Fis is a very versatile DNA-binding protein that can influence transcription positively or negatively, depending on the position of its binding site relative to the promoter of the target gene [101]. It can behave as a conventional transcription factor, contacting RNA polymerase to modify its behaviour, or it can act indirectly [102105]. When acting indirectly, Fis may bind upstream of the promoter and constrain a small domain of negatively supercoiled DNA, or it may suppress DNA strand unpairing, transferring this tendency downstream to a target promoter [106]. In this way, Fis works closely with the superhelical state of the DNA to influence transactions such as transcription [107].

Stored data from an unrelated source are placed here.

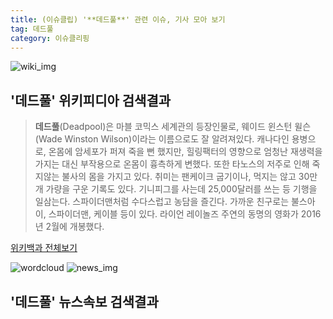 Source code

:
 ```yaml
---
title: (이슈클립) '**데드풀**' 관련 이슈, 기사 모아 보기
tag: 데드풀
category: 이슈클리핑
---
```

![wiki_img](https://user-images.githubusercontent.com/42597476/44503234-41136a80-a6d0-11e8-9071-6fc6418eafe4.png)
## **'**데드풀**'** 위키피디아 검색결과
>**데드풀**(Deadpool)은 마블 코믹스 세계관의 등장인물로, 웨이드 윈스턴 윌슨(Wade Winston Wilson)이라는 이름으로도 잘 알려져있다. 캐나다인 용병으로, 온몸에 암세포가 퍼져 죽을 뻔 했지만, 힐링팩터의 영향으로 엄청난 재생력을 가지는 대신 부작용으로 온몸이 흉측하게 변했다. 또한 타노스의 저주로 인해 죽지않는 불사의 몸을 가지고 있다. 취미는 팬케이크 굽기이나, 먹지는 않고 30만 개 가량을 구운 기록도 있다. 기니피그를 사는데 25,000달러를 쓰는 등 기행을 일삼는다. 스파이더맨처럼 수다스럽고 농담을 즐긴다. 가까운 친구로는 불스아이, 스파이더맨, 케이블 등이 있다. 라이언 레이놀즈 주연의 동명의 영화가 2016년 2월에 개봉했다.

<a href="https://ko.wikipedia.org/wiki/데드풀" target="_blank">위키백과 전체보기</a>

![wordcloud](https://s3.ap-northeast-2.amazonaws.com/lyrics101-wordcloud/2018-09-27-1538016613.png)
![news_img](https://user-images.githubusercontent.com/42597476/44507050-1206f400-a6e4-11e8-8d98-7ffbfebb353f.png)
## **'**데드풀**'** 뉴스속보 검색결과

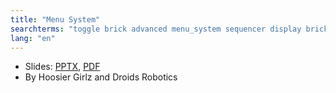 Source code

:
 ```yaml
---
title: "Menu System"
searchterms: "toggle brick advanced menu_system sequencer display brick brick_buttons"
lang: "en"
---
```

 <ul>
 <li class="ng-binding">Slides:
 <a href="translations/en-us/advanced/StallDetection.pptx">PPTX</a>,
 <a href="translations/en-us/advanced/StallDetection.pdf">PDF</a>
 </li>
 <li>By Hoosier Girlz and Droids Robotics
 </li>
 </ul>
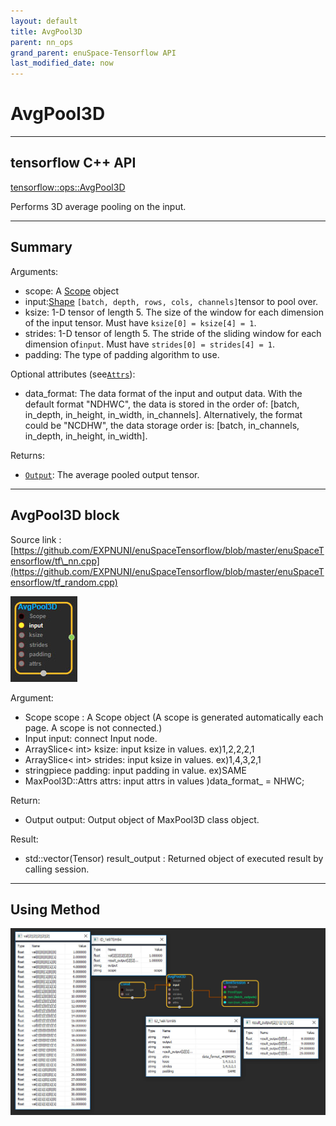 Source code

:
```yaml
--- 
layout: default 
title: AvgPool3D 
parent: nn_ops 
grand_parent: enuSpace-Tensorflow API 
last_modified_date: now 
--- 
```


# AvgPool3D

---

## tensorflow C++ API

[tensorflow::ops::AvgPool3D](https://www.tensorflow.org/api_docs/cc/class/tensorflow/ops/avg-pool3-d)

Performs 3D average pooling on the input.

---

## Summary

Arguments:

* scope: A [Scope](https://www.tensorflow.org/api_docs/cc/class/tensorflow/scope.html#classtensorflow_1_1_scope) object
* input:[Shape](https://www.tensorflow.org/api_docs/cc/class/tensorflow/ops/shape.html#classtensorflow_1_1ops_1_1_shape) `[batch, depth, rows, cols, channels]`tensor to pool over.
* ksize: 1-D tensor of length 5. The size of the window for each dimension of the input tensor. Must have
  `ksize[0] = ksize[4] = 1`.
* strides: 1-D tensor of length 5. The stride of the sliding window for each dimension of`input`. Must have
  `strides[0] = strides[4] = 1`.
* padding: The type of padding algorithm to use.

Optional attributes \(see[`Attrs`](https://www.tensorflow.org/api_docs/cc/struct/tensorflow/ops/avg-pool3-d/attrs.html#structtensorflow_1_1ops_1_1_avg_pool3_d_1_1_attrs)\):

* data\_format: The data format of the input and output data. With the default format "NDHWC", the data is stored in the order of: \[batch, in\_depth, in\_height, in\_width, in\_channels\]. Alternatively, the format could be "NCDHW", the data storage order is: \[batch, in\_channels, in\_depth, in\_height, in\_width\].

Returns:

* [`Output`](https://www.tensorflow.org/api_docs/cc/class/tensorflow/output.html#classtensorflow_1_1_output): The average pooled output tensor.

---

## AvgPool3D block

Source link : [https://github.com/EXPNUNI/enuSpaceTensorflow/blob/master/enuSpaceTensorflow/tf\_nn.cpp](https://github.com/EXPNUNI/enuSpaceTensorflow/blob/master/enuSpaceTensorflow/tf_random.cpp)

![](../assets/nn-ops/AvgPool3D1.jpg)

Argument:

* Scope scope : A Scope object \(A scope is generated automatically each page. A scope is not connected.\)
* Input input: connect  Input node.
* ArraySlice&lt; int&gt; ksize: input ksize in values. ex\)1,2,2,2,1
* ArraySlice&lt; int&gt; strides: input ksize in values. ex\)1,4,3,2,1
* stringpiece padding: input padding in value. ex\)SAME
* MaxPool3D::Attrs attrs: input attrs in values \)data\_format\_ = NHWC;

Return:

* Output output: Output object of MaxPool3D class object.

Result:

* std::vector\(Tensor\) result\_output  : Returned object of executed result by calling session.

---

## Using Method

![](../assets/nn-ops/AvgPool3D2.jpg)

Among the targets of the Fis protein are the promoters of the dusB-fis operon (which encodes Fis) and the promoter of hns, the gene that encodes the H-NS nucleoid-associated protein. Fis autorepresses the transcription of its own gene and stimulates the transcription of hns [17,91,108,109]. Fis and H-NS often encounter one another as opponents in gene regulation across the genome, with Fis attempting to stimulate transcription of genes that are silenced by H-NS [110112]. H-NS invariably acts as a transcription silencer, although it can act positively on gene expression at a posttranscriptional level [113]. The hns gene, at least in E. coli, is expressed during the passage of chromosome replication forks, leading to the hypothesis that H-NS levels are matched to the number of binding sites for the protein in the genome [114]. Certainly the cell must control the dosage of H-NS carefully because departures from its normal concentration result in significant changes to the physiological state of the cell and its competitive fitness [87,115]. In addition to its role in suppressing transcription initiation, H-NS is involved in modulating transcription termination [116]. It also minimizes the extent of transcriptional noise (or ‘pervasive transcription’) arising from transcription initiation events occurring antisense within open reading frames and in non-coding regions of the genome [117,118]. For all of these reasons, matching the number of H-NS molecules to the number of its targets is likely to be an important challenge for the cell to meet.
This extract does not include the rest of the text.